Florent believes 2018 is a good vintage, although suggested that it is “perhaps not a vintage that will keep for a very long time”. We tasted an example of all three grape varieties, of which Florent said the black grapes, Pinot Noir and Pinot Meunier, were the best for Boizel. Particularly impressive was the rare Pinot Noir from Premier Cru rated Vertus, a village that used to be Pinot Noir dominant, yet is now 90% planted with Chardonnay vines, and is gradually going back the other way.


CHARDONNAYCôte des Blancs | Grand Cru: Chouilly
Lots of clean apple fruit with hints of spice. Has lots of great texture, toasty notes and pineapple. Very clean, fresh and pure.
CHARDONNAY | Côte des Blancs | Grand Cru: Le Mesnil-sur-Oger
Has a lot of green apple, then on the palate you get all the power of the terroir. Nice fleshiness of peaches and apricots. Has great power and freshness.
Lots of spicy cherry and redcurrant. Really good freshness, clean and precise strawberry and redcurrant with some hints of rhubarb.
PINOT NOIR | Côte des Blancs | Premier Cru: Vertus
Loads of great texture and dark fruits like black cherry, blackcurrant and hints of rhubarb. Very crunchy and tight. This is showing great, will end up in BdN and Grand Vintage.
PINOT NOIR | Montagne de Reims | Grand Cru: Mailly
Historic source for the house. Has lots of upfront strawberry and redcurrant. Very vibrant on the palate, has great concentration, freshness and vivacity.


Finished Champagne

Boizel have a diverse range of bubbles, around 10 different cuvées in total. Production is dominated by the non-vintages, 66% for the Brut Réserve NV and 20% for the Rosé NV. Florent likes to have a high reserve wine content in the non-vintage range, currently utilising a minimum of 30%, however, they only keep reserve wines up to a maximum of 4 years. The current Brut Réserve NV and Rosé NV releases are based on 2014, each with equal parts 2012 and 2013 reserve wine.
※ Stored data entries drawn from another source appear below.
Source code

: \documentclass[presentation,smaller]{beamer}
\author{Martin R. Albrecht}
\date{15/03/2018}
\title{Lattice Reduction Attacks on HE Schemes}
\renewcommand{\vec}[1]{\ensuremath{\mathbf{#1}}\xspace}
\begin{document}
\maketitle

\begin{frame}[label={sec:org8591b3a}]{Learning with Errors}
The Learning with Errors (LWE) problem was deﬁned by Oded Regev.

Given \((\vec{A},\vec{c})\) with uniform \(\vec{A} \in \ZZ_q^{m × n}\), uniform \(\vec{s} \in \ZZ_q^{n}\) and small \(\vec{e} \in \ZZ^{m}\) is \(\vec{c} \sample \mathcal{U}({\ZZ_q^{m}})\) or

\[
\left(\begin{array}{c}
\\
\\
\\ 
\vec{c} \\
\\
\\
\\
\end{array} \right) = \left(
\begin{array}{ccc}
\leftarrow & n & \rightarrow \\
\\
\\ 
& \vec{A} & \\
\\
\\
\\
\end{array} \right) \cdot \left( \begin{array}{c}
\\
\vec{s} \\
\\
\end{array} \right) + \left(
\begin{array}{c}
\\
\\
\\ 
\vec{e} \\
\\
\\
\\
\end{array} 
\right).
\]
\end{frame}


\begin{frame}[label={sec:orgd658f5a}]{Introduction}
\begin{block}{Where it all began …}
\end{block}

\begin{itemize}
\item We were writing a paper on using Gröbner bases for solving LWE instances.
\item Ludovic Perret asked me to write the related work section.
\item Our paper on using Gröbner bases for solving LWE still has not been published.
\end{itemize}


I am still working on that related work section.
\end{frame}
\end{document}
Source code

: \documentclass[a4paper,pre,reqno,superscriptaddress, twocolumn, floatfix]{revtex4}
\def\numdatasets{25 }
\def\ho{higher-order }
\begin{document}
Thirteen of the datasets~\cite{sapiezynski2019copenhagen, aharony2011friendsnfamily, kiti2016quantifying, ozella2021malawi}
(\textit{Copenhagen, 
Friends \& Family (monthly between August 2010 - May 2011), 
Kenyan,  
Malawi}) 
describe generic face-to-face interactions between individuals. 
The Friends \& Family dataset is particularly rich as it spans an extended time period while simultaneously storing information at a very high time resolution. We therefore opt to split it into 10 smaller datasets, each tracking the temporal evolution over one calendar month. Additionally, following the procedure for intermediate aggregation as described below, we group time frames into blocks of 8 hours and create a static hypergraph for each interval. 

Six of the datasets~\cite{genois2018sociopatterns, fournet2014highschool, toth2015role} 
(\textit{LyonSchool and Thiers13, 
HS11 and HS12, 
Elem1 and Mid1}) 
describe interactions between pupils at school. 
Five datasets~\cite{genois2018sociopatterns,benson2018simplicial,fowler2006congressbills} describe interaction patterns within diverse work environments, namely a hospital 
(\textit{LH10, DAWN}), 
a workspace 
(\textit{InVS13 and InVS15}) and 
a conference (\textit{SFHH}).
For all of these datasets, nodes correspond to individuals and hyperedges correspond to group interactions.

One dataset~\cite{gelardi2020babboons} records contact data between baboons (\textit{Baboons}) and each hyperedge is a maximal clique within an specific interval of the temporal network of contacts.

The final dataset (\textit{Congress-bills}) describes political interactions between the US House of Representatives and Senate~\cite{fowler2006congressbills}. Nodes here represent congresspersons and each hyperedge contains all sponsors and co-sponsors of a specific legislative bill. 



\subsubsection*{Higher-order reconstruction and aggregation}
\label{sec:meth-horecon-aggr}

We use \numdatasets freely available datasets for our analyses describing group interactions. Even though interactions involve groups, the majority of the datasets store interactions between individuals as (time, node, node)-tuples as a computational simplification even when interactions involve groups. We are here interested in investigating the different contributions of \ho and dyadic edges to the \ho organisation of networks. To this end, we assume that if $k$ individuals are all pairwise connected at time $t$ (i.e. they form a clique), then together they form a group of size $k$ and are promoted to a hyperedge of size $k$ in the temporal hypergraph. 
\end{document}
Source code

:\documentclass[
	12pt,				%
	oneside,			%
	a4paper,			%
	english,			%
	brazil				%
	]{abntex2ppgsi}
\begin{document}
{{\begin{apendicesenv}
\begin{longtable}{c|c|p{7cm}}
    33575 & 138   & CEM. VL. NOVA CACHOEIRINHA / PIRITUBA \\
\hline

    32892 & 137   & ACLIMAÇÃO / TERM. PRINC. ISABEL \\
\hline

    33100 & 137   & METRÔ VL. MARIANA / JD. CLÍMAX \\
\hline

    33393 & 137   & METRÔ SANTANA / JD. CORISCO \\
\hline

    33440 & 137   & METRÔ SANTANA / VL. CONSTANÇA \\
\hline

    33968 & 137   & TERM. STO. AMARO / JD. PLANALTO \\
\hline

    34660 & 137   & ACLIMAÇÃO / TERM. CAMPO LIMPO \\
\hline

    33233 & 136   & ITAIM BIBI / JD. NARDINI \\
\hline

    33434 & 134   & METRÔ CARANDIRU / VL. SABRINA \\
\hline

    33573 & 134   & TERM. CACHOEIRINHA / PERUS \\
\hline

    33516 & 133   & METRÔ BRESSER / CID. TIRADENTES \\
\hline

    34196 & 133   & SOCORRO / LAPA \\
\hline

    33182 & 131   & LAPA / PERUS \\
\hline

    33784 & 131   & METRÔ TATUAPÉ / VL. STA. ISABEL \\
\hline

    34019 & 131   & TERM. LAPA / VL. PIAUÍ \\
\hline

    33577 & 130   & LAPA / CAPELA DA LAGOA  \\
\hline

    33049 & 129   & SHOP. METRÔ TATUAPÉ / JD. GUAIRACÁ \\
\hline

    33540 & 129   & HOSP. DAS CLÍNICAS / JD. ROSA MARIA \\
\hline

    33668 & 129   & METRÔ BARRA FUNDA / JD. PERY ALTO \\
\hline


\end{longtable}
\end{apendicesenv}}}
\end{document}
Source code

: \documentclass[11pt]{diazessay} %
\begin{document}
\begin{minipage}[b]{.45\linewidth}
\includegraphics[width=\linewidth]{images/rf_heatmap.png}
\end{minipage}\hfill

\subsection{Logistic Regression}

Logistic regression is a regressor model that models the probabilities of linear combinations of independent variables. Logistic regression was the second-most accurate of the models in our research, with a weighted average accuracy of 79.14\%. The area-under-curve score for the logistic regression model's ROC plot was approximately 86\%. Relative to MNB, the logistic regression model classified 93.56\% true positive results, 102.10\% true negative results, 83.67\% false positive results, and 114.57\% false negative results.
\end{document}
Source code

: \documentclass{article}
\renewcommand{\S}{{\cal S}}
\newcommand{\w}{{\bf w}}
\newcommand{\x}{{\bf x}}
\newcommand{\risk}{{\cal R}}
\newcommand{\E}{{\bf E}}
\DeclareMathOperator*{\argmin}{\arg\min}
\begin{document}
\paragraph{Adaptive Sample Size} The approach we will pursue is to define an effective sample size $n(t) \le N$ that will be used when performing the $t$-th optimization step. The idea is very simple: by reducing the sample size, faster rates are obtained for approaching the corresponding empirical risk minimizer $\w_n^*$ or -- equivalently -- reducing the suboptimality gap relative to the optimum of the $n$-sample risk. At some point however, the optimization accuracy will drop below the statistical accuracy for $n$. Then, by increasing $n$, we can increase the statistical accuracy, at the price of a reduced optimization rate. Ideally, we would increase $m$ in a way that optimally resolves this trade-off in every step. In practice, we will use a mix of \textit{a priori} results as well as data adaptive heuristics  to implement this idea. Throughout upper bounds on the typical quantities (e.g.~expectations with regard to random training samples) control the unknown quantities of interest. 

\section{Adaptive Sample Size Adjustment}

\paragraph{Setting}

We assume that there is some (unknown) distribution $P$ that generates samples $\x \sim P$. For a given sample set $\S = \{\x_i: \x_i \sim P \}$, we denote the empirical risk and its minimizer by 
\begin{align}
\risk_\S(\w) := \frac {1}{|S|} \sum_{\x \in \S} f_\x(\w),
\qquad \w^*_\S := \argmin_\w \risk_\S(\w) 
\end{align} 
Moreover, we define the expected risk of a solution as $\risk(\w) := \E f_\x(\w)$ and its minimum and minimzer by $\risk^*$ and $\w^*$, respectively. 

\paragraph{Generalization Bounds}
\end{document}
Interestingly, Boizel produce a Blanc de Noirs NV, which is not seen at many houses. Three of the best Pinot Noir villages constitute the blend: Mailly (40%), Cumières (40%) and Les Riceys (20%). Their main vintage champagne is called Grand Vintage. The house like to present their vintage champagnes mature, ageing them for 7-10 years on the lees; and are keen on expressing the character of the vintage, hence the blend can vary considerably year upon year. They are currently selling Grand Vintage 2008, which was aged for 9 years on the lees and released last year.

Boizel also have a prestige cuvée range, Joyau de France (Jewel of France), which constitutes three vintage champagnes, including a Blanc de Blancs and Rosé. Each undergoes significantly longer lees ageing and typically has a lower dosage, around 5 g/l. The Joyau de France champagnes are consistent with the house style: traditional, mature and rich in character, with a Pinot Noir dominant personality.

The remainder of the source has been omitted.